Kebap, şiş, pirzola ya sonrası...

Kebap, şiş, pirzola ya sonrası...

Et tüketiminin arttığı Kurban Bayramında beslenme düzenine dikkat edilmemesi sağlık sorunlarına neden olabilir. Peki eti nasıl pişirmeli, ne kadar tüketmeli?

Özellikle kalp-damar, diyabet, hipertansiyon ve böbrek hastaları risk altında. Seçilen etin cinsine, pişirilme yöntemine ve özellikle porsiyonlarına dikkat etmek önemli.

Aynı zamanda Amerikan Diyetisyenler Derneği Denizaşırı Ülkeler Türkiye Temsilcisi olan Uzman Diyetisyen Selahattin Dönmez, "Epidemiyolojik ve kanıta dayalı çalışmalar gösteriyor ki sıklıkla ve sağlıksız teknikle pişirilen kırmızı yağlı et, kanser riskini artırıyor, kolesterol ve ürik asit düzeyini artırıyor" diyor ve ekliyor:

"Bu nedenle kırmızı et tüketiminde sıklık azaltılmalı, haşlama öncelikli olmak kaydıyla, fırınlama ve ızgara yöntemleri kullanılarak pişirilmeli. Sıklık açısından haftada 2 kez tüketmek en sağlıklısı. Pişirme suyu atılmamalı, et az suda pişirilmeli."

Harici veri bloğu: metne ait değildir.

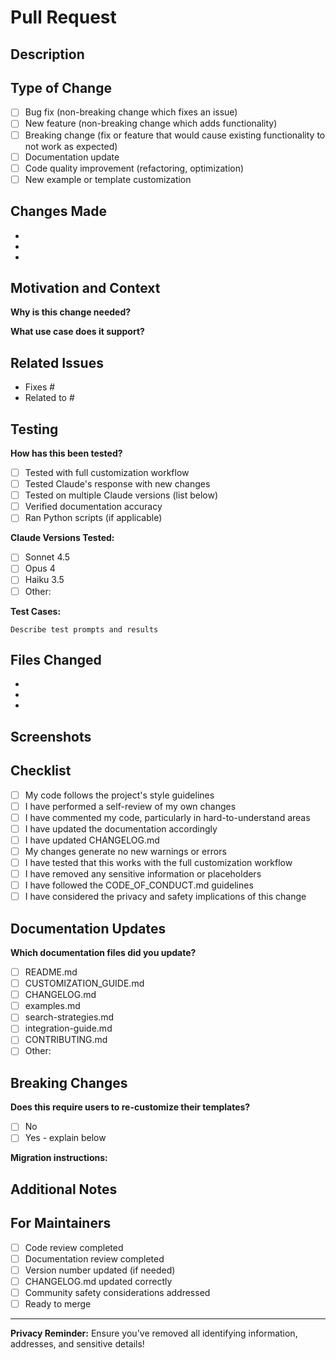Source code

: # Pull Request

## Description
<!-- Provide a clear description of what this PR does -->

## Type of Change
<!-- Mark the relevant option with an 'x' -->
- [ ] Bug fix (non-breaking change which fixes an issue)
- [ ] New feature (non-breaking change which adds functionality)
- [ ] Breaking change (fix or feature that would cause existing functionality to not work as expected)
- [ ] Documentation update
- [ ] Code quality improvement (refactoring, optimization)
- [ ] New example or template customization

## Changes Made
<!-- List the specific changes in this PR -->
-
-
-

## Motivation and Context
**Why is this change needed?**
<!-- Explain the problem this PR solves -->

**What use case does it support?**
<!-- Describe who benefits and how -->

## Related Issues
<!-- Link to related issues using "Fixes #123" or "Related to #123" -->
- Fixes #
- Related to #

## Testing
**How has this been tested?**
<!-- Describe how you verified your changes work -->
- [ ] Tested with full customization workflow
- [ ] Tested Claude's response with new changes
- [ ] Tested on multiple Claude versions (list below)
- [ ] Verified documentation accuracy
- [ ] Ran Python scripts (if applicable)

**Claude Versions Tested:**
- [ ] Sonnet 4.5
- [ ] Opus 4
- [ ] Haiku 3.5
- [ ] Other:

**Test Cases:**
```
Describe test prompts and results
```

## Files Changed
<!-- List the key files modified -->
-
-
-

## Screenshots
<!-- If applicable, add screenshots showing before/after -->

## Checklist
<!-- Mark completed items with an 'x' -->
- [ ] My code follows the project's style guidelines
- [ ] I have performed a self-review of my own changes
- [ ] I have commented my code, particularly in hard-to-understand areas
- [ ] I have updated the documentation accordingly
- [ ] I have updated CHANGELOG.md
- [ ] My changes generate no new warnings or errors
- [ ] I have tested that this works with the full customization workflow
- [ ] I have removed any sensitive information or placeholders
- [ ] I have followed the CODE_OF_CONDUCT.md guidelines
- [ ] I have considered the privacy and safety implications of this change

## Documentation Updates
**Which documentation files did you update?**
- [ ] README.md
- [ ] CUSTOMIZATION_GUIDE.md
- [ ] CHANGELOG.md
- [ ] examples.md
- [ ] search-strategies.md
- [ ] integration-guide.md
- [ ] CONTRIBUTING.md
- [ ] Other:

## Breaking Changes
<!-- If this is a breaking change, describe the impact and migration path -->
**Does this require users to re-customize their templates?**
- [ ] No
- [ ] Yes - explain below

**Migration instructions:**


## Additional Notes
<!-- Any additional information reviewers should know -->

## For Maintainers
<!-- Maintainers: Complete before merging -->
- [ ] Code review completed
- [ ] Documentation review completed
- [ ] Version number updated (if needed)
- [ ] CHANGELOG.md updated correctly
- [ ] Community safety considerations addressed
- [ ] Ready to merge

---

**Privacy Reminder:** Ensure you've removed all identifying information, addresses, and sensitive details!
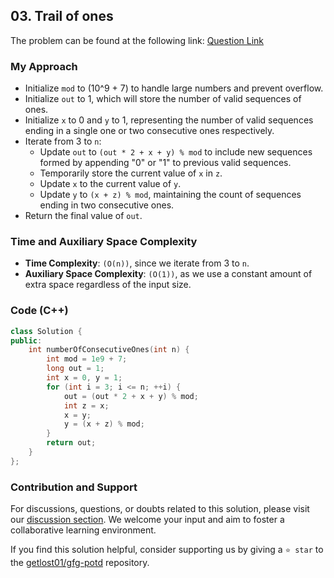## 03. Trail of ones
The problem can be found at the following link: [Question Link](https://www.geeksforgeeks.org/problems/trail-of-ones3242/1)

### My Approach
- Initialize `mod` to (10^9 + 7) to handle large numbers and prevent overflow.
- Initialize `out` to 1, which will store the number of valid sequences of ones.
- Initialize `x` to 0 and `y` to 1, representing the number of valid sequences ending in a single one or two consecutive ones respectively.
- Iterate from 3 to `n`:
  - Update `out` to `(out * 2 + x + y) % mod` to include new sequences formed by appending "0" or "1" to previous valid sequences.
  - Temporarily store the current value of `x` in `z`.
  - Update `x` to the current value of `y`.
  - Update `y` to `(x + z) % mod`, maintaining the count of sequences ending in two consecutive ones.
- Return the final value of `out`.

### Time and Auxiliary Space Complexity

- **Time Complexity**: `(O(n))`, since we iterate from 3 to `n`.
- **Auxiliary Space Complexity**: `(O(1))`, as we use a constant amount of extra space regardless of the input size.

### Code (C++)
```cpp
class Solution {
public:
    int numberOfConsecutiveOnes(int n) {
        int mod = 1e9 + 7;
        long out = 1;
        int x = 0, y = 1;
        for (int i = 3; i <= n; ++i) {
            out = (out * 2 + x + y) % mod;
            int z = x;
            x = y;
            y = (x + z) % mod;
        }
        return out;
    }
};
```

### Contribution and Support

For discussions, questions, or doubts related to this solution, please visit our [discussion section](https://github.com/getlost01/gfg-potd/discussions). We welcome your input and aim to foster a collaborative learning environment.

If you find this solution helpful, consider supporting us by giving a `⭐ star` to the [getlost01/gfg-potd](https://github.com/getlost01/gfg-potd) repository.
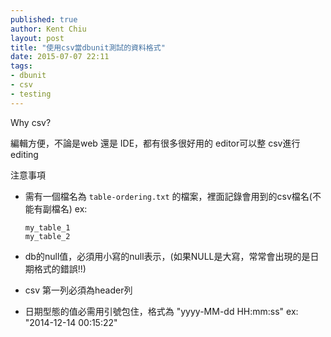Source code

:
 ```yaml
---
published: true
author: Kent Chiu
layout: post
title: "使用csv當dbunit測試的資料格式"
date: 2015-07-07 22:11
tags: 
- dbunit
- csv
- testing
---
```




Why csv? 

編輯方便，不論是web 還是 IDE，都有很多很好用的 editor可以整 csv進行editing


注意事項

* 需有一個檔名為 `table-ordering.txt` 的檔案，裡面記錄會用到的csv檔名(不能有副檔名)
    ex:
    
    ```
    my_table_1
    my_table_2
    ```
* db的null值，必須用小寫的null表示，(如果NULL是大寫，常常會出現的是日期格式的錯誤!!)
* csv 第一列必須為header列
* 日期型態的值必需用引號包住，格式為 "yyyy-MM-dd HH:mm:ss" ex: "2014-12-14 00:15:22"
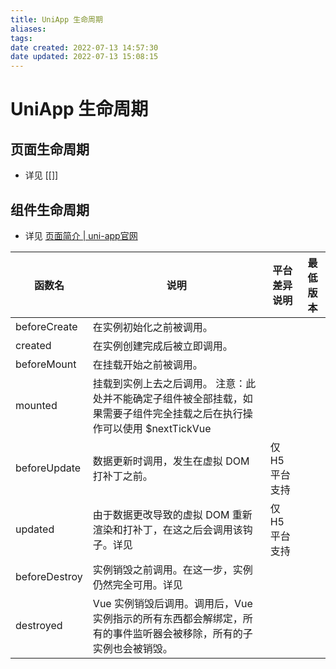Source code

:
 ```yaml
---
title: UniApp 生命周期
aliases: 
tags: 
date created: 2022-07-13 14:57:30
date updated: 2022-07-13 15:08:15
---
```


# UniApp 生命周期

## 页面生命周期
- 详见 [[]]

## 组件生命周期

- 详见 [页面简介 | uni-app官网](https://uniapp.dcloud.io/tutorial/page.html#componentlifecycle)

| 函数名        | 说明                                                                                                                     | 平台差异说明   | 最低版本 |
| ------------- | ------------------------------------------------------------------------------------------------------------------------ | -------------- | -------- |
| beforeCreate  | 在实例初始化之前被调用。                                                                                                 |                |          |
| created       | 在实例创建完成后被立即调用。                                                                                             |                |          |
| beforeMount   | 在挂载开始之前被调用。                                                                                                   |                |          |
| mounted       | 挂载到实例上去之后调用。 注意：此处并不能确定子组件被全部挂载，如果需要子组件完全挂载之后在执行操作可以使用 $nextTickVue |                |          |
| beforeUpdate  | 数据更新时调用，发生在虚拟 DOM 打补丁之前。                                                                              | 仅 H5 平台支持 |          |
| updated       | 由于数据更改导致的虚拟 DOM 重新渲染和打补丁，在这之后会调用该钩子。详见                                                  | 仅 H5 平台支持 |          |
| beforeDestroy | 实例销毁之前调用。在这一步，实例仍然完全可用。详见                                                                       |                |          |
| destroyed     | Vue 实例销毁后调用。调用后，Vue 实例指示的所有东西都会解绑定，所有的事件监听器会被移除，所有的子实例也会被销毁。         |                |          |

Kurban bayramında taze kırmızı et, tatlı ve hamur işi tüketiminin arttığını, sağlık sorunları yaşamamak için bazı noktalara dikkat etmek gerektiğini söyleyen ve bulaşıcı hastalıklara dikkat çeken Dönmez'in önerileri:

EN SAĞLIKLI ET TÜKETİMİ İÇİN...
Kurbanlık hayvan kesiminde uygun hijyenik koşullar sağlanmaz, veteriner kontrolü olmazsa salmonella, şarbon gibi hastalıkların bulaşma riski artar. Etin bekletilmeksizin aynı gün pişirilmesi, rigor denen ölüm sertliğini beraberinde getireceği için hem etin pişmesinde hem de sindirimde sıkıntı yaratır. Özellikle mide ve barsak sorunu yaşayanlar buna dikkat etmeli.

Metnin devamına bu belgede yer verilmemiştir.